Prince and dictator of the Latin city of Tusculum (died 498/496 BC)

Octavius Mamilius (Note: His praenomen may have actually been Octavus.) (died 498/496 BC) was princeps ("leader, prince") of Tusculum, an ancient city of Latium. He was the son-in-law of Lucius Tarquinius Superbus, the seventh and last king of Rome. According to tradition, the gens Mamilia was descended from Mamilia, reputedly a granddaughter of Ulysses (Odysseus) and Circe. Titus Livius described Octavius as head of one of the most distinguished families of Latium, and thus an important ally of Tarquinius.

==Efforts to restore Tarquinius==
Following the overthrow of his father-in-law in 509 BC, Mamilius was associated with various efforts to restore Tarquinius to the throne. After the war between Clusium and Rome failed to win back the throne for Tarquinius, he sought refuge with Mamilius in Tusculum. With all hope of further aid from the Etruscans ended, Mamilius turned to the cities and towns of Latium, comprising some thirty communities. Some towns formerly allied with Rome were receptive to his overtures, while others dissented and joined the Roman cause.

==Battle of Lake Regillus==

In 498/496 BC, Mamilius, now Dictator (a military title) of Tusculum, marched for Rome at the head of a Latin army. They encountered a Roman expeditionary force near Lake Regillus, not far from Tusculum.
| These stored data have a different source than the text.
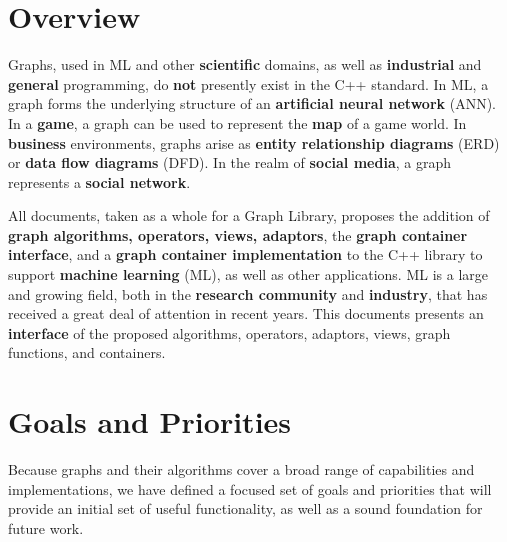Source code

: 
\section{Overview}

Graphs, used in ML and other \textbf{scientific} domains, as well as \textbf{industrial} and \textbf{general} programming, 
do \textbf{not} presently exist in the C++ standard. In ML, a graph forms the underlying structure of an \textbf{artificial neural network} (ANN). 
In a \textbf{game}, a graph can be used to represent the \textbf{map} of a game world. In \textbf{business} environments, graphs arise as 
\textbf{entity relationship diagrams} (ERD) or \textbf{data flow diagrams} (DFD). In the realm of \textbf{social media}, a graph represents a 
\textbf{social network}.

All documents, taken as a whole for a Graph Library, proposes the addition of \textbf{graph algorithms, operators, views, adaptors}, the 
\textbf{graph container interface}, and a \textbf{graph container implementation} to the C++ library to support \textbf{machine learning} (ML), 
as well as other applications. ML is a large and growing field, both in the \textbf{research community} and \textbf{industry}, that has 
received a great deal of attention in recent years. This documents presents an \textbf{interface} of the proposed algorithms, operators, adaptors,
views, graph functions, and containers.

\section{Goals and Priorities}

Because graphs and their algorithms cover a broad range of capabilities and implementations, we have defined a focused set of 
goals and priorities that will provide an initial set of useful functionality, as well as a sound foundation for future work.

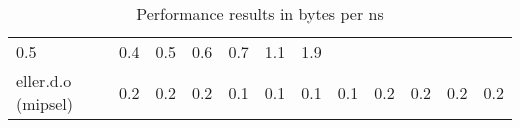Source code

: \documentclass[parskip=half]{scrartcl}
\begin{document}
\begin{table}[h]
\begin{tabular}{@{}llllllllllll@{}}
\begin{minipage}[t]{0.05\columnwidth}
0.5\strut
\end{minipage} & \begin{minipage}[t]{0.05\columnwidth}\raggedright\strut
0.4\strut
\end{minipage} & \begin{minipage}[t]{0.05\columnwidth}\raggedright\strut
0.5\strut
\end{minipage} & \begin{minipage}[t]{0.05\columnwidth}\raggedright\strut
0.6\strut
\end{minipage} & \begin{minipage}[t]{0.05\columnwidth}\raggedright\strut
0.7\strut
\end{minipage} & \begin{minipage}[t]{0.05\columnwidth}\raggedright\strut
1.1\strut
\end{minipage} & \begin{minipage}[t]{0.05\columnwidth}\raggedright\strut
1.9\strut
\end{minipage}\tabularnewline
\begin{minipage}[t]{0.12\columnwidth}\raggedright\strut
eller.d.o (mipsel)\strut
\end{minipage} & \begin{minipage}[t]{0.05\columnwidth}\raggedright\strut
0.2\strut
\end{minipage} & \begin{minipage}[t]{0.05\columnwidth}\raggedright\strut
0.2\strut
\end{minipage} & \begin{minipage}[t]{0.05\columnwidth}\raggedright\strut
0.2\strut
\end{minipage} & \begin{minipage}[t]{0.05\columnwidth}\raggedright\strut
0.1\strut
\end{minipage} & \begin{minipage}[t]{0.05\columnwidth}\raggedright\strut
0.1\strut
\end{minipage} & \begin{minipage}[t]{0.05\columnwidth}\raggedright\strut
0.1\strut
\end{minipage} & \begin{minipage}[t]{0.05\columnwidth}\raggedright\strut
0.1\strut
\end{minipage} & \begin{minipage}[t]{0.05\columnwidth}\raggedright\strut
0.2\strut
\end{minipage} & \begin{minipage}[t]{0.05\columnwidth}\raggedright\strut
0.2\strut
\end{minipage} & \begin{minipage}[t]{0.05\columnwidth}\raggedright\strut
0.2\strut
\end{minipage} & \begin{minipage}[t]{0.05\columnwidth}\raggedright\strut
0.2\strut
\end{minipage}\tabularnewline
\bottomrule
\end{tabular}
\caption{Performance results in bytes per ns}

\end{table}
\end{document}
The Romans were led by the Dictator, Aulus Postumius Albus, and his Magister Equitum, Titus Aebutius Elva.

The fighting was especially fierce, as both the aged king Tarquinius and his last surviving son, Titus Tarquinius, were present and participated in the battle. Titus Aebutius and Octavius Mamilius, both fighting on horseback, charged one another and were seriously wounded. Mamilius was wounded in the breast and taken to the rear, while Aebutius' arm was so severely injured by his opponent's lance that he had to withdraw from the field and direct his forces at a distance.
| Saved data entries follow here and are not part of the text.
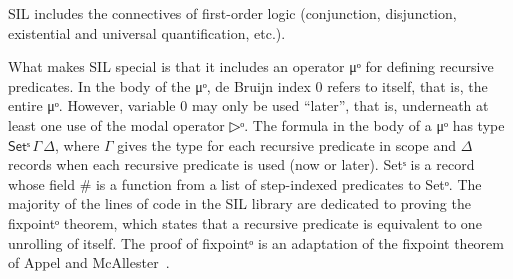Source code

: SIL includes the connectives of first-order logic (conjunction,
disjunction, existential and universal quantification, etc.).

What makes SIL special is that it includes an operator μᵒ for defining
recursive predicates. In the body of the μᵒ, de Bruijn index 0 refers
to itself, that is, the entire μᵒ. However, variable 0 may only be
used ``later'', that is, underneath at least one use of the modal
operator ▷ᵒ.  The formula in the body of a μᵒ has type
$\mathsf{Set}ˢ\,Γ\,Δ$, where $Γ$ gives the type for each recursive
predicate in scope and $Δ$ records when each recursive predicate is
used (now or later). \textsf{Setˢ} is a record whose field \textsf{\#}
is a function from a list of step-indexed predicates to \textsf{Setᵒ}.
The majority of the lines of code in the SIL library are dedicated to
proving the \textsf{fixpointᵒ} theorem, which states that a recursive
predicate is equivalent to one unrolling of itself. The proof of
\textsf{fixpointᵒ} is an adaptation of the fixpoint theorem of Appel
and McAllester~\cite{Appel:2001aa}.

\begin{code}%
\>[0]\AgdaFunction{\AgdaUnderscore{}}\AgdaSpace{}%
\AgdaSymbol{:}%
\>[644I]\AgdaSpace{}%
\AgdaSymbol{:}\AgdaSpace{}%
\AgdaSymbol{)}\AgdaSpace{}%
\AgdaSymbol{(}\AgdaSpace{}%
\AgdaSymbol{:}\AgdaSpace{}%
\AgdaSpace{}%
\AgdaSpace{}%
\AgdaSpace{}%
\AgdaSymbol{(}\AgdaSpace{}%
\AgdaSpace{}%
\AgdaInductiveConstructor{[]}\AgdaSymbol{)}\AgdaSpace{}%
\AgdaSymbol{(}\AgdaSpace{}%
\AgdaSpace{}%
\AgdaSymbol{))}\AgdaSpace{}%
\AgdaSymbol{(}\AgdaSpace{}%
\AgdaSymbol{:}\AgdaSpace{}%
\AgdaSymbol{)}\<%
\\
\>[.][@{}l@{}]\<[644I]%
\>[4]\AgdaSpace{}%
\AgdaSpace{}%
\AgdaSpace{}%
\AgdaSpace{}%
\AgdaSpace{}%
\AgdaField{\#}\AgdaSpace{}%
\AgdaSymbol{(}\AgdaSpace{}%
\AgdaSymbol{)}\AgdaSpace{}%
\AgdaSymbol{(}\AgdaSpace{}%
\AgdaSpace{}%
\AgdaOperator{\AgdaInductiveConstructor{,}}\AgdaSpace{}%
\AgdaSymbol{)}\<%
\\
\>[0]\AgdaSymbol{\AgdaUnderscore{}}\AgdaSpace{}%
\AgdaSymbol{=}\AgdaSpace{}%
\AgdaSpace{}%
\AgdaSpace{}%
\AgdaSpace{}%
\AgdaSpace{}%
\AgdaSpace{}%
\AgdaSpace{}%
\AgdaSpace{}%
\<%
\end{code}


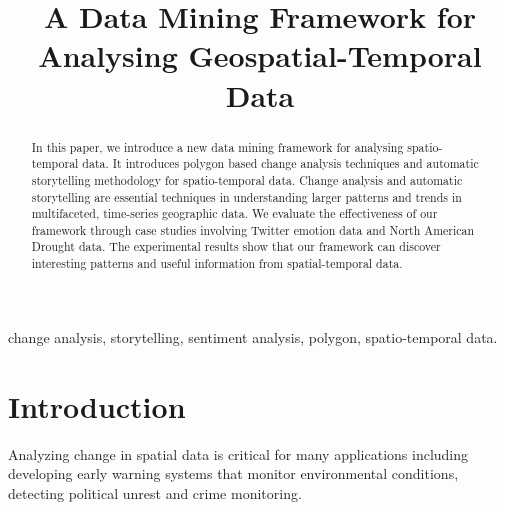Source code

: \documentclass[conference]{IEEEtran}
\begin{document}
\title{A Data Mining Framework for Analysing Geospatial-Temporal Data}
\author{
\and
{}
}
\maketitle

\begin{abstract}
In this paper, we introduce a new data mining framework for analysing spatio-temporal data. It introduces polygon based change analysis techniques and automatic storytelling methodology for spatio-temporal data. Change analysis and automatic storytelling are essential techniques in understanding larger patterns and trends in multifaceted, time-series geographic data. We evaluate the effectiveness of our framework through case studies involving Twitter emotion  data and North American Drought data. The experimental results show that our framework can discover interesting patterns and useful information from spatial-temporal data.
\end{abstract}

\begin{IEEEkeywords}
change analysis, storytelling, sentiment analysis, polygon, spatio-temporal data.
\end{IEEEkeywords}


\section{Introduction}
Analyzing change in spatial data is critical for many applications including developing early warning systems that monitor environmental conditions, detecting political unrest and crime monitoring.
 
\end{document}
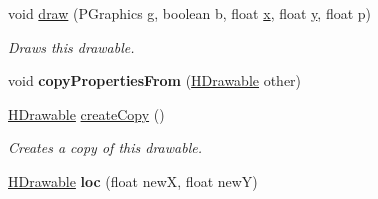 \begin{DoxyCompactItemize}
\item 
void \hyperlink{classhype_1_1core_1_1drawable_1_1_h_stage_a94a4f90ed568346075c188979ed7b257}{draw} (P\-Graphics g, boolean b, float \hyperlink{classhype_1_1core_1_1drawable_1_1_h_stage_a40c96e01d80934ec54a3d816155af657}{x}, float \hyperlink{classhype_1_1core_1_1drawable_1_1_h_stage_a7d42de97ce129b1a563a04f993f3b4de}{y}, float p)
\begin{DoxyCompactList}\small\item\em Draws this drawable. \end{DoxyCompactList}\item 
\hypertarget{classhype_1_1core_1_1drawable_1_1_h_stage_a9e01df5af2c8466f370a3681c384f757}{void {\bfseries copy\-Properties\-From} (\hyperlink{classhype_1_1core_1_1drawable_1_1_h_drawable}{H\-Drawable} other)}\label{classhype_1_1core_1_1drawable_1_1_h_stage_a9e01df5af2c8466f370a3681c384f757}

\item 
\hyperlink{classhype_1_1core_1_1drawable_1_1_h_drawable}{H\-Drawable} \hyperlink{classhype_1_1core_1_1drawable_1_1_h_stage_a1133314946b11f9ff2008a4fa4dfd49e}{create\-Copy} ()
\begin{DoxyCompactList}\small\item\em Creates a copy of this drawable. \end{DoxyCompactList}\item 
\hypertarget{classhype_1_1core_1_1drawable_1_1_h_stage_a935031858d09241c5d5102402fea2ed3}{\hyperlink{classhype_1_1core_1_1drawable_1_1_h_drawable}{H\-Drawable} {\bfseries loc} (float new\-X, float new\-Y)}\label{classhype_1_1core_1_1drawable_1_1_h_stage_a935031858d09241c5d5102402fea2ed3}


\end{DoxyCompactItemize}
Later in the battle, Mamilius hurried to the front with several companies of reserves, in order to relieve a company of Roman exiles under Titus Tarquinius, who had nearly been cut off by the dictator Postumius. As he did so, he was recognized by the Roman general Titus Herminius, who charged so fiercely that he killed the Latin prince with a single thrust of his spear. His triumph was short-lived, however; as Herminius stooped to claim Mamilius' armor as spoils, he was mortally wounded by a javelin. Postumius successfully rallied the Roman forces to carry the day.

==Legacy==
The defeat of Octavius Mamilius and the Latin army at the Battle of Lake Regillus ended the last serious attempt by Tarquinius to regain the throne. He died an old man at Cumae two years later (some historians placed the battle itself in 496 BC, in which year Postumius was consul). Lucius Mamilius, perhaps the grandson of Octavius, was dictator of Tusculum in 460 BC, and sent an army to assist the Romans in recovering the Capitol during a revolt. Two years later, he was granted Roman citizenship by the Senate in recognition of his assistance in a war against the Aequi and Volsci. Some members of the gens Mamilia later emigrated to Rome.